November 11, 2012 § 6 Comments
The Possessed by Fyodor Dostoevsky (1959)
Sandglass Number: XII:24
Artwork: Lithographs by Fritz Eichenberg
Translated by Constance Garnett and Avrahm Yarmolinsky (Stavrogin’s Confession), introduced by Marc Slonim
Reprint of LEC #305, 38th Series, V. 2 in 1959
Click images for larger views.
Front Binding – Welcome to November, friends of the blog! School is beginning to wind down a little, so I am feeling I can squeeze out a post for our final Reader Request for 2012 with little repercussion. Today is yet another Dostoevsky novel, The Possessed. And yes, it’s once again illustrated by Fritz Eichenberg. Even the Sandglass pokes fun at this seemingly perpetual pairing. Both have their publishing careers thoroughly detailed in the last post to see their combined talents, The Brothers Karamazov.
So, with a ton of history already covered, I can focus on this particular issuing. Eichenberg did engravings for this book, yet the Sandglass fails to describe if they were wood or stone ones. The reprint quality lacks the sharpness of the woodcuts done for Crime and Punishment, but is more in line with the Karamazov stone lithographs. Of course, this means little if the printers failed to do the job properly, which could be the case. The reproduction and reprinting of Eichenberg’s art fell to The Meriden Gravure Company, one I personally am not familiar with. Django6924 offers some thoughts on the matter:
I checked the illustrations above against the ones in my LEC copy and did not see a great difference with the exception of the reproduction of the illustration of the Gadarene swine. Although the bulk of the illustration is a close match for the LEC, the swine in the foreground on the Heritage version are remarkably lighter–indeed, it’s much easier to see the detail of their bristles in the Heritage than in my LEC copy, where the foreground is rather inky. The ground to the right of the swine is also much lighter in the Heritage–in the LEC it is a solid black. The Meriden Gravure Company also did the reproductions of the engravings for the LEC copy, and they have done many other LEC and Heritage volumes.
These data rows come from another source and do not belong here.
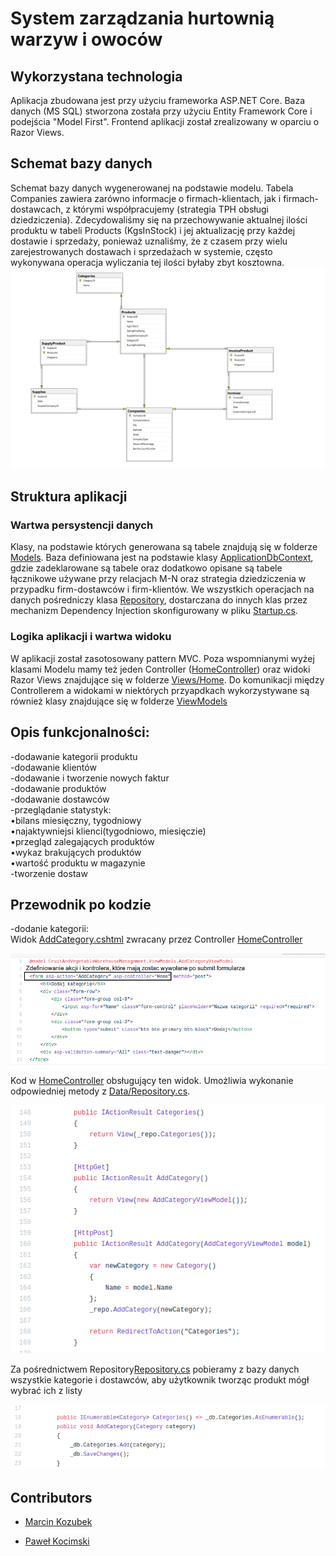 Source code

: # System zarządzania hurtownią warzyw i owoców

## Wykorzystana technologia
Aplikacja zbudowana jest przy użyciu frameworka ASP.NET Core. Baza danych (MS SQL) stworzona została przy użyciu Entity Framework Core i podejścia "Model First". Frontend aplikacji został zrealizowany w oparciu o Razor Views.

## Schemat bazy danych
Schemat bazy danych wygenerowanej na podstawie modelu. Tabela Companies zawiera zarówno informacje o firmach-klientach, jak i firmach-dostawcach, z którymi współpracujemy (strategia TPH obsługi dziedziczenia). Zdecydowaliśmy się na przechowywanie aktualnej ilości produktu w tabeli Products (KgsInStock) i jej aktualizację przy każdej dostawie i sprzedaży, ponieważ uznaliśmy, że z czasem przy wielu zarejestrowanych dostawach i sprzedażach w systemie, często wykonywana operacja wyliczania tej ilości byłaby zbyt kosztowna. 
![schemat](https://github.com/KartonM/databases2020-project/blob/master/db_schema.png)

## Struktura aplikacji
### Wartwa persystencji danych
Klasy, na podstawie których generowana są tabele znajdują się w folderze [Models](https://github.com/KartonM/databases2020-project/tree/master/EFCoreZadanie2/Models). Baza definiowana jest na podstawie klasy [ApplicationDbContext](https://github.com/KartonM/databases2020-project/blob/master/EFCoreZadanie2/Data/ApplicationDbContext.cs), gdzie zadeklarowane są tabele oraz dodatkowo opisane są tabele łącznikowe używane przy relacjach M-N oraz strategia dziedziczenia w przypadku firm-dostawców i firm-klientów. We wszystkich operacjach na danych pośredniczy klasa [Repository](https://github.com/KartonM/databases2020-project/blob/master/EFCoreZadanie2/Data/Repository.cs), dostarczana do innych klas przez mechanizm Dependency Injection skonfigurowany w pliku [Startup.cs](https://github.com/KartonM/databases2020-project/blob/master/EFCoreZadanie2/Startup.cs).

### Logika aplikacji i wartwa widoku
W aplikacji został zasotosowany pattern MVC. Poza wspomnianymi wyżej klasami Modelu mamy też jeden Controller ([HomeController](https://github.com/KartonM/databases2020-project/blob/master/EFCoreZadanie2/Controllers/HomeController.cs)) oraz widoki Razor Views znajdujące się w folderze [Views/Home](https://github.com/KartonM/databases2020-project/tree/master/EFCoreZadanie2/Views/Home). Do komunikacji między Controllerem a widokami w niektórych przyapdkach wykorzystywane są również klasy znajdujące się w folderze [ViewModels](https://github.com/KartonM/databases2020-project/tree/master/EFCoreZadanie2/ViewModels)

## Opis funkcjonalności:<br/>
-dodawanie kategorii produktu<br/>
-dodawanie klientów<br/>
-dodawanie i tworzenie nowych faktur<br/>
-dodawanie produktów<br/>
-dodawanie dostawców<br/>
-przeglądanie statystyk:<br/>
  •bilans miesięczny, tygodniowy<br/>
  •najaktywniejsi klienci(tygodniowo, miesięczie)<br/>
  •przegląd zalegających produktów<br/>
  •wykaz brakujących produktów<br/>
  •wartość produktu w magazynie<br/>
-tworzenie dostaw<br/>


## Przewodnik po kodzie
-dodanie kategorii:<br/>
Widok [AddCategory.cshtml](https://github.com/KartonM/databases2020-project/blob/master/EFCoreZadanie2/Views/Home/AddCategory.cshtml) zwracany przez Controller [HomeController](https://github.com/KartonM/databases2020-project/blob/master/EFCoreZadanie2/Controllers/HomeController.cs)<br/>

![AddCategory.cshtml](https://github.com/KartonM/databases2020-project/blob/master/img/addCategoryView.png)<br/>

Kod w [HomeController](https://github.com/KartonM/databases2020-project/blob/master/EFCoreZadanie2/Controllers/HomeController.cs) obsługujący ten widok. Umożliwia wykonanie odpowiedniej metody z [Data/Repository.cs](https://github.com/KartonM/databases2020-project/blob/master/EFCoreZadanie2/Data/Repository.cs).<br>

![HomeController.cs](https://github.com/KartonM/databases2020-project/blob/master/img/AddCategoryController.png)<br>

Za pośrednictwem Repository[Repository.cs](https://github.com/KartonM/databases2020-project/blob/master/EFCoreZadanie2/Data/Repository.cs) pobieramy z bazy danych wszystkie kategorie i dostawców, aby użytkownik tworząc produkt mógł wybrać ich z listy<br />

![AddCategory Repository](https://github.com/KartonM/databases2020-project/blob/master/img/AddCategoryRepository.png)<br/>



## Contributors
- [Marcin Kozubek](https://github.com/KartonM)

- [Paweł Kocimski](https://github.com/kocimski)

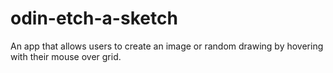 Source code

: # odin-etch-a-sketch
An app that allows users to create an image or random drawing by hovering with their mouse over grid.
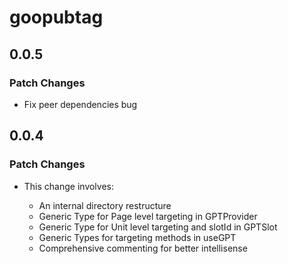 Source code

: # goopubtag

## 0.0.5

### Patch Changes

- Fix peer dependencies bug

## 0.0.4

### Patch Changes

- This change involves:

  - An internal directory restructure
  - Generic Type for Page level targeting in GPTProvider
  - Generic Type for Unit level targeting and slotId in GPTSlot
  - Generic Types for targeting methods in useGPT
  - Comprehensive commenting for better intellisense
So, perhaps it was a deliberate choice. I guess I prefer a more black-to-white consistency over a slew of grays.
As for other production information, Peter Oldenberg served as the designer for this work, and apparently he was at the time a mere fifteen miles away from Mr. Eichenberg’s residence. Primer was the font of choice, with bigger titles in Columbia Bold. Smaller titles were rendered in Normande, so font lovers will have three to fawn over in this one. Printing duties were handled by Case, Lockwood and Brainard of Hartford, Connecticut, Russell-Rutter once more bound the book, and its pages were supplied by Crocker-Burbank Company.
Title Page – Constance Garnett’s the unsurprising choice for translator, although a suppressed chapter she omitted has been restored to the LEC/Heritage edition, translated by Avrahm Yarmolinsky, who has contributed to the club before for Karamazov and Eugene Onegin. Marc Slonin offers up an introduction. Eichenberg’s art here is relatively well printed, but the two below seem faded or faint to me. Judge for yourselves!
Page 26 – Despite my quibbles about the printing, Eichenberg continues to shine artistically.
Personal Notes – I got this from Bookhaven in Monterey if my memory serves me well. Yes, that was the “secret shop” I’ve referred to in years past. Alas, they were concluding their business days when I last was in town with no money and no time to go see them, and I will miss them greatly. As I mentioned before, expect a eulogy at some point, as they were a vital source of my overall collection.